With YouTube as my courier, I developed a strong appreciation for the work of people like Carl Sagan, Richard Feynman, and Neil DeGrasse Tyson. Tyson in particular drew me in with his everlasting enthusiasm and digestible descriptions of celestial bodies and processes. 

My nurtured curiosity brought me to Aerospace Engineering, my chosen college major. It fit my interests closely enough, and I thought I was reasonably smart, so I figured what the hell.

Three semesters later I was on academic thin ice. I had barely passed physics and calculus, failed chemistry, and was on the brink of failing calc 2. I really didn’t enjoy the school work. My heart didn’t care, so my brain was left to its own devices, doing just enough to get by. But some hope still remained. In December 2013, during finals in my 3rd semester in college, my school held an event hosting Dr. Neil DeGrasse Tyson. For years it had been a dream of mine to see this man in person. I viewed him with the same reverence a bright student has for his most impactful mentor. 

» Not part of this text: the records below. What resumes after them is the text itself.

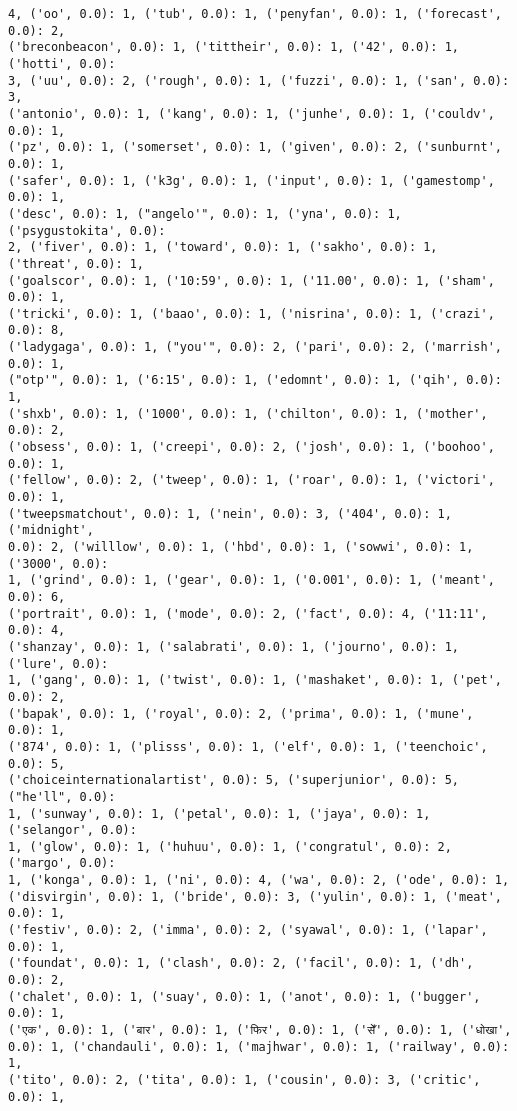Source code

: \documentclass[11pt]{article}
\begin{document}
\begin{Verbatim}[commandchars=\\\{\}]
4, ('oo', 0.0): 1, ('tub', 0.0): 1, ('penyfan', 0.0): 1, ('forecast', 0.0): 2,
('breconbeacon', 0.0): 1, ('tittheir', 0.0): 1, ('42', 0.0): 1, ('hotti', 0.0):
3, ('uu', 0.0): 2, ('rough', 0.0): 1, ('fuzzi', 0.0): 1, ('san', 0.0): 3,
('antonio', 0.0): 1, ('kang', 0.0): 1, ('junhe', 0.0): 1, ('couldv', 0.0): 1,
('pz', 0.0): 1, ('somerset', 0.0): 1, ('given', 0.0): 2, ('sunburnt', 0.0): 1,
('safer', 0.0): 1, ('k3g', 0.0): 1, ('input', 0.0): 1, ('gamestomp', 0.0): 1,
('desc', 0.0): 1, ("angelo'", 0.0): 1, ('yna', 0.0): 1, ('psygustokita', 0.0):
2, ('fiver', 0.0): 1, ('toward', 0.0): 1, ('sakho', 0.0): 1, ('threat', 0.0): 1,
('goalscor', 0.0): 1, ('10:59', 0.0): 1, ('11.00', 0.0): 1, ('sham', 0.0): 1,
('tricki', 0.0): 1, ('baao', 0.0): 1, ('nisrina', 0.0): 1, ('crazi', 0.0): 8,
('ladygaga', 0.0): 1, ("you'", 0.0): 2, ('pari', 0.0): 2, ('marrish', 0.0): 1,
("otp'", 0.0): 1, ('6:15', 0.0): 1, ('edomnt', 0.0): 1, ('qih', 0.0): 1,
('shxb', 0.0): 1, ('1000', 0.0): 1, ('chilton', 0.0): 1, ('mother', 0.0): 2,
('obsess', 0.0): 1, ('creepi', 0.0): 2, ('josh', 0.0): 1, ('boohoo', 0.0): 1,
('fellow', 0.0): 2, ('tweep', 0.0): 1, ('roar', 0.0): 1, ('victori', 0.0): 1,
('tweepsmatchout', 0.0): 1, ('nein', 0.0): 3, ('404', 0.0): 1, ('midnight',
0.0): 2, ('willlow', 0.0): 1, ('hbd', 0.0): 1, ('sowwi', 0.0): 1, ('3000', 0.0):
1, ('grind', 0.0): 1, ('gear', 0.0): 1, ('0.001', 0.0): 1, ('meant', 0.0): 6,
('portrait', 0.0): 1, ('mode', 0.0): 2, ('fact', 0.0): 4, ('11:11', 0.0): 4,
('shanzay', 0.0): 1, ('salabrati', 0.0): 1, ('journo', 0.0): 1, ('lure', 0.0):
1, ('gang', 0.0): 1, ('twist', 0.0): 1, ('mashaket', 0.0): 1, ('pet', 0.0): 2,
('bapak', 0.0): 1, ('royal', 0.0): 2, ('prima', 0.0): 1, ('mune', 0.0): 1,
('874', 0.0): 1, ('plisss', 0.0): 1, ('elf', 0.0): 1, ('teenchoic', 0.0): 5,
('choiceinternationalartist', 0.0): 5, ('superjunior', 0.0): 5, ("he'll", 0.0):
1, ('sunway', 0.0): 1, ('petal', 0.0): 1, ('jaya', 0.0): 1, ('selangor', 0.0):
1, ('glow', 0.0): 1, ('huhuu', 0.0): 1, ('congratul', 0.0): 2, ('margo', 0.0):
1, ('konga', 0.0): 1, ('ni', 0.0): 4, ('wa', 0.0): 2, ('ode', 0.0): 1,
('disvirgin', 0.0): 1, ('bride', 0.0): 3, ('yulin', 0.0): 1, ('meat', 0.0): 1,
('festiv', 0.0): 2, ('imma', 0.0): 2, ('syawal', 0.0): 1, ('lapar', 0.0): 1,
('foundat', 0.0): 1, ('clash', 0.0): 2, ('facil', 0.0): 1, ('dh', 0.0): 2,
('chalet', 0.0): 1, ('suay', 0.0): 1, ('anot', 0.0): 1, ('bugger', 0.0): 1,
('एक', 0.0): 1, ('बार', 0.0): 1, ('फिर', 0.0): 1, ('सेँ', 0.0): 1, ('धोखा',
0.0): 1, ('chandauli', 0.0): 1, ('majhwar', 0.0): 1, ('railway', 0.0): 1,
('tito', 0.0): 2, ('tita', 0.0): 1, ('cousin', 0.0): 3, ('critic', 0.0): 1,

\end{Verbatim}
\end{document}

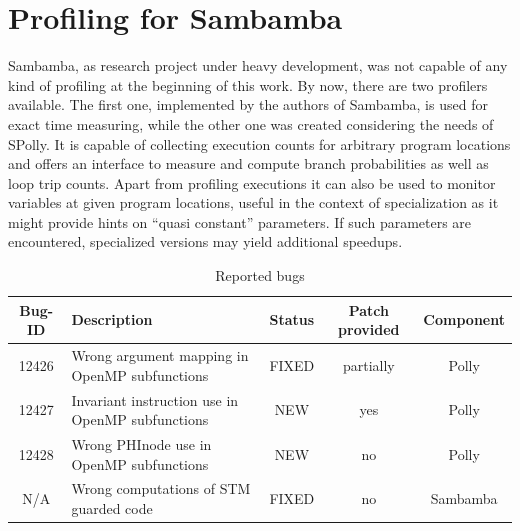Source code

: 

    




\section{Profiling for Sambamba}

Sambamba, as research project under heavy development, was not capable of any kind
of profiling at the beginning of this work. 
By now, there are two profilers available.
The first one, implemented by the authors of Sambamba, 
is used for exact time measuring, while the other one was created considering
the needs of SPolly. It is capable of collecting execution counts for arbitrary
program locations and offers an interface to measure and compute
branch probabilities as well as loop trip counts. Apart from profiling executions
it can also be used to monitor variables at given program locations, useful 
in the context of specialization as it might
provide hints on ``quasi constant'' parameters. If such parameters are encountered,
specialized versions may yield additional speedups. 




\begin{table}[htbp]
\begin{framed}
  \centering
  \caption{Reported bugs}
  \begin{tabularx}{\textwidth}{ c | X | c | c | c }
   Bug-ID & Description & Status & Patch provided  & Component \\
  \hline \hline
  12426 & Wrong argument mapping in OpenMP subfunctions & FIXED & partially & Polly \\
   \hline
  12427 & Invariant instruction use in OpenMP subfunctions & NEW & yes & Polly \\
   \hline
  12428 & Wrong PHInode use in OpenMP subfunctions & NEW & no & Polly \\
   \hline
    N/A & Wrong computations of STM guarded code & FIXED & no & Sambamba \\
  \end{tabularx}
  \label{tab:Bugreports}
\end{framed}
\end{table}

Like an ironically cruel plot-point etched into my destiny, the time of the talk conflicted with my calc 2 final. My momentary disappointment was quickly overtaken by youthful optimism after I concluded that this was probably the only reason an administrator would ever approve rescheduling a final exam. It’s not like I wanted to go home for Christmas early, or skip class for a concert. I genuinely wanted to see a scholar talk about ideas relevant to my major, and more importantly, my interests. That’s the entire purpose of education, anyway.

So I emailed the dean of mathematics. I didn’t know this guy, but his title gave me confidence that he would understand my dilemma and help me out. I explained my situation. I thought that my attempt to pursue my academic interests beyond the classroom was noble, in some small way, and so I went to sleep with a good bit of optimism.

The next day, that same optimism was flattened by the dean’s response. He told me that if I was going to skip the arranged test time, I would receive a 0 on my exam, fail the class, and there were absolutely no exceptions. His response was devoid of any hint of encouragement, and made me feel like some troublemaker who didn’t quite understand how things worked.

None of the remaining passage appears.